• **TO DO**: Although the data below holds other lines too, output only those from the line with "Se usó la herramienta" up to and including the line with "Requieren el envío", exactly as they appear.

• **SOURCE RECORDS**:
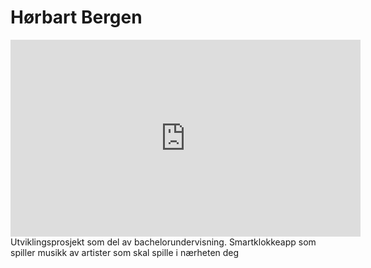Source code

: # Hørbart Bergen
<iframe width="560" height="315" src="https://www.youtube.com/embed/vXvEuCgXmdE" frameborder="0" allow="accelerometer; autoplay; encrypted-media; gyroscope; picture-in-picture" allowfullscreen></iframe>
Utviklingsprosjekt som del av bachelorundervisning. Smartklokkeapp som spiller musikk av artister som skal spille i nærheten deg
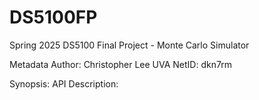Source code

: # DS5100FP
Spring 2025 DS5100 Final Project - Monte Carlo Simulator

Metadata
Author: Christopher Lee
UVA NetID: dkn7rm

Synopsis:
API Description:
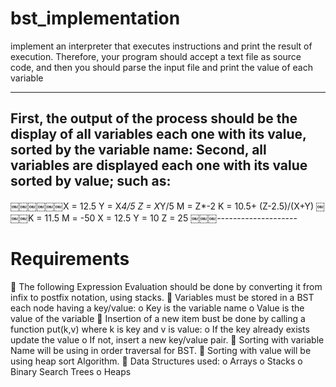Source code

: # bst_implementation

 implement an interpreter that executes instructions and print the result of execution. 
 Therefore, your program should accept a text file as source code, and then you should parse the input 
 file and print the value of each variable
 
 -----------
 First, the output of the process should be the display of all variables each one with its value,
 sorted by the variable name:
 Second, all variables are displayed each one with its value sorted by value; such as:
 ------------------
￼￼￼￼￼￼X = 12.5
Y = X*4/5
Z = X*Y/5
M = Z*-2
K = 10.5+ (Z-2.5)/(X+Y)
￼￼￼K = 11.5 M = -50 X = 12.5 Y = 10 Z = 25
￼￼￼--------------------
# Requirements
 The following Expression Evaluation should be done by converting it from infix to postfix notation, using stacks.
 Variables must be stored in a BST each node having a key/value:
o Key is the variable name
o Value is the value of the variable
 Insertion of a new item bust be done by calling a function put(k,v) where k
is key and v is value:
o If the key already exists update the value o If not, insert a new key/value pair.
 Sorting with variable Name will be using in order traversal for BST.
 Sorting with value will be using heap sort Algorithm.
 Data Structures used:
o Arrays
o Stacks
o Binary Search Trees o Heaps

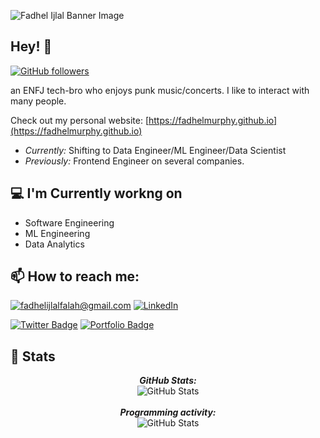 
![Fadhel Ijlal Banner Image](https://media.licdn.com/dms/image/D5616AQEu0nKmDpJMwg/profile-displaybackgroundimage-shrink_350_1400/0/1708157774700?e=1714003200&v=beta&t=Jny2Et_3nCcw2Hv3xJGY3n5X9mzhC1US8w-kIQvL9Bs)
<!-- <h2 align='center'>Lakshmanan Meiyappan @ Laxmena</h2>
<p align='center'><b>Graduate Student at University of Illinois at Chicago</b></p> -->

<h2>Hey! 👋</h2>

[![GitHub followers](https://img.shields.io/github/followers/fadhelmurphy.svg?style=social&label=Follow)](https://github.com/fadhelmurphy?tab=followers)

an ENFJ tech-bro who enjoys punk music/concerts. I like to interact with many people.
 
Check out my personal website: [https://fadhelmurphy.github.io](https://fadhelmurphy.github.io)

- <i>Currently:</i> Shifting to Data Engineer/ML Engineer/Data Scientist
- <i>Previously:</i> Frontend Engineer on several companies.

<h2>💻 I'm Currently workng on</h2>

- Software Engineering
- ML Engineering
- Data Analytics

<h2>📫 How to reach me:</h2>

<a href="mailto:fadhelijlalfalah@gmail.com">![fadhelijlalfalah@gmail.com](https://img.shields.io/badge/Gmail-D14836?style=for-the-badge&logo=gmail&logoColor=white)</a> <a href="https://www.linkedin.com/in/fadhelijlalfalah/">![LinkedIn](https://img.shields.io/badge/LinkedIn-0077B5?style=for-the-badge&logo=linkedin&logoColor=white)</a>

[![Twitter Badge](https://img.shields.io/badge/Twitter-1DA1F2?style=for-the-badge&logo=twitter&logoColor=white)](https://twitter.com/Fadhelthirteen/) [![Portfolio Badge](https://img.shields.io/badge/portfolio-web-blue?style=flat&link=https://fadhelmurphy.github.io//)](https://fadhelmurphy.github.io//) 

<h2>👀 Stats</h2>

<div>
  
  <p align="center">
  <b><em>GitHub Stats:</em></b> <br/>
    <img src="https://github-readme-stats.vercel.app/api?username=fadhelmurphy&show_icons=true&theme=tokyonight" alt="GitHub Stats" /> <br/><br/>
  <b><em>Programming activity:</em></b> <br/>
    <img src="https://github-readme-activity-graph.vercel.app/graph?username=fadhelmurphy&theme=tokyo-night" alt="GitHub Stats" /> <br/><br/>
  </p>
</div>

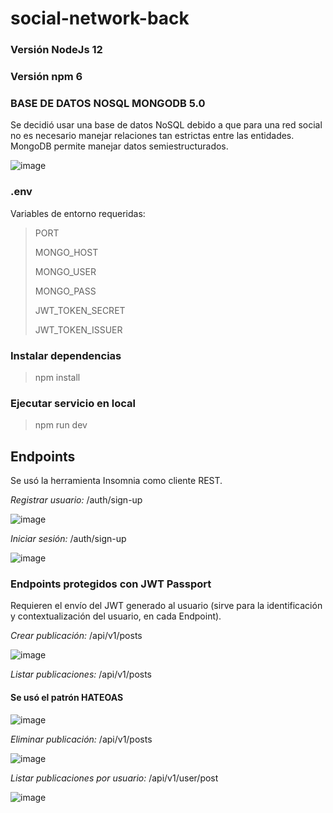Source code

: # social-network-back

### Versión NodeJs 12
### Versión npm 6
### BASE DE DATOS NOSQL MONGODB 5.0

Se decidió usar una base de datos NoSQL debido a que para una red social no es necesario manejar relaciones tan estrictas entre las entidades. MongoDB permite manejar datos semiestructurados. 

![image](https://user-images.githubusercontent.com/40213377/155927288-48359a75-b082-4f12-a61e-dd48f72706f2.png)


### .env
Variables de entorno requeridas:

> PORT
> 
> MONGO_HOST 
> 
> MONGO_USER
> 
> MONGO_PASS
> 
> JWT_TOKEN_SECRET
> 
> JWT_TOKEN_ISSUER

### Instalar dependencias

> npm install

### Ejecutar servicio en local

> npm run dev 

## Endpoints

Se usó la herramienta Insomnia como cliente REST.

*Registrar usuario:* /auth/sign-up

![image](https://user-images.githubusercontent.com/40213377/155926559-491c37c7-5104-4910-b31b-0ee0b9dd6924.png)

*Iniciar sesión:* /auth/sign-up

![image](https://user-images.githubusercontent.com/40213377/155926624-db6bc542-7183-4fe8-b8a6-9400735551d1.png)

### Endpoints protegidos con JWT Passport

Requieren el envío del JWT generado al usuario (sirve para la identificación y contextualización del usuario, en cada Endpoint).

*Crear publicación:* /api/v1/posts

![image](https://user-images.githubusercontent.com/40213377/155926800-af1d400d-31d2-47c7-9d44-ba3e387bae11.png)

*Listar publicaciones:* /api/v1/posts

#### Se usó el patrón HATEOAS

![image](https://user-images.githubusercontent.com/40213377/155926838-e8b3495c-0ce4-44ed-a818-c184fb975f58.png)

*Eliminar publicación:* /api/v1/posts

![image](https://user-images.githubusercontent.com/40213377/155926907-7788a347-4ab3-424b-b4f7-f4c2b809a500.png)

*Listar publicaciones por usuario:* /api/v1/user/post

![image](https://user-images.githubusercontent.com/40213377/155927000-1e284ba7-8d63-4ba6-87a6-ca61a2c46430.png)

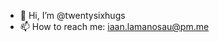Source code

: - 👋 Hi, I’m @twentysixhugs
- 📫 How to reach me: iaan.lamanosau@pm.me

<!---
twentysixhugs/twentysixhugs is a ✨ special ✨ repository because its `README.md` (this file) appears on your GitHub profile.
You can click the Preview link to take a look at your changes.
--->
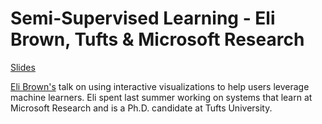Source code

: **Semi-Supervised Learning - Eli Brown, Tufts & Microsoft Research**
===================

[Slides](http://goo.gl/jIwMzc)

[Eli Brown's](http://www.eecs.tufts.edu/~ebrown/) talk on using interactive visualizations to help users leverage machine learners. Eli spent last summer working on systems that learn at Microsoft Research and is a Ph.D. candidate at Tufts University.

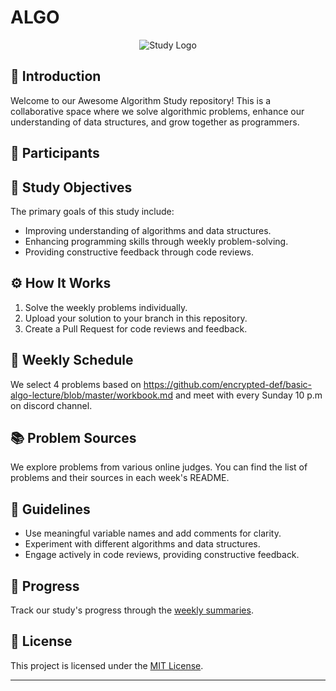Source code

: # ALGO

<div align="center">
  <img src="https://your-study-logo-url.png" alt="Study Logo">
</div>

## 🚀 Introduction

Welcome to our Awesome Algorithm Study repository! This is a collaborative space where we solve algorithmic problems, enhance our understanding of data structures, and grow together as programmers.

## 🌟 Participants

## 🎯 Study Objectives

The primary goals of this study include:

- Improving understanding of algorithms and data structures.
- Enhancing programming skills through weekly problem-solving.
- Providing constructive feedback through code reviews.

## ⚙️ How It Works

1. Solve the weekly problems individually.
2. Upload your solution to your branch in this repository.
3. Create a Pull Request for code reviews and feedback.

## 📅 Weekly Schedule

We select 4 problems based on https://github.com/encrypted-def/basic-algo-lecture/blob/master/workbook.md
and meet with every Sunday 10 p.m on discord channel.

## 📚 Problem Sources

We explore problems from various online judges. You can find the list of problems and their sources in each week's README.

## 🤝 Guidelines

- Use meaningful variable names and add comments for clarity.
- Experiment with different algorithms and data structures.
- Engage actively in code reviews, providing constructive feedback.

## 🚦 Progress

Track our study's progress through the [weekly summaries](weekly/README.md).

## 📄 License

This project is licensed under the [MIT License](LICENSE).

---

• **ANSWER SECTION**:
Se usó la herramienta Insomnia como cliente REST.

*Registrar usuario:* /auth/sign-up

![image](https://user-images.githubusercontent.com/40213377/155926559-491c37c7-5104-4910-b31b-0ee0b9dd6924.png)

*Iniciar sesión:* /auth/sign-up

![image](https://user-images.githubusercontent.com/40213377/155926624-db6bc542-7183-4fe8-b8a6-9400735551d1.png)

### Endpoints protegidos con JWT Passport

Requieren el envío del JWT generado al usuario (sirve para la identificación y contextualización del usuario, en cada Endpoint).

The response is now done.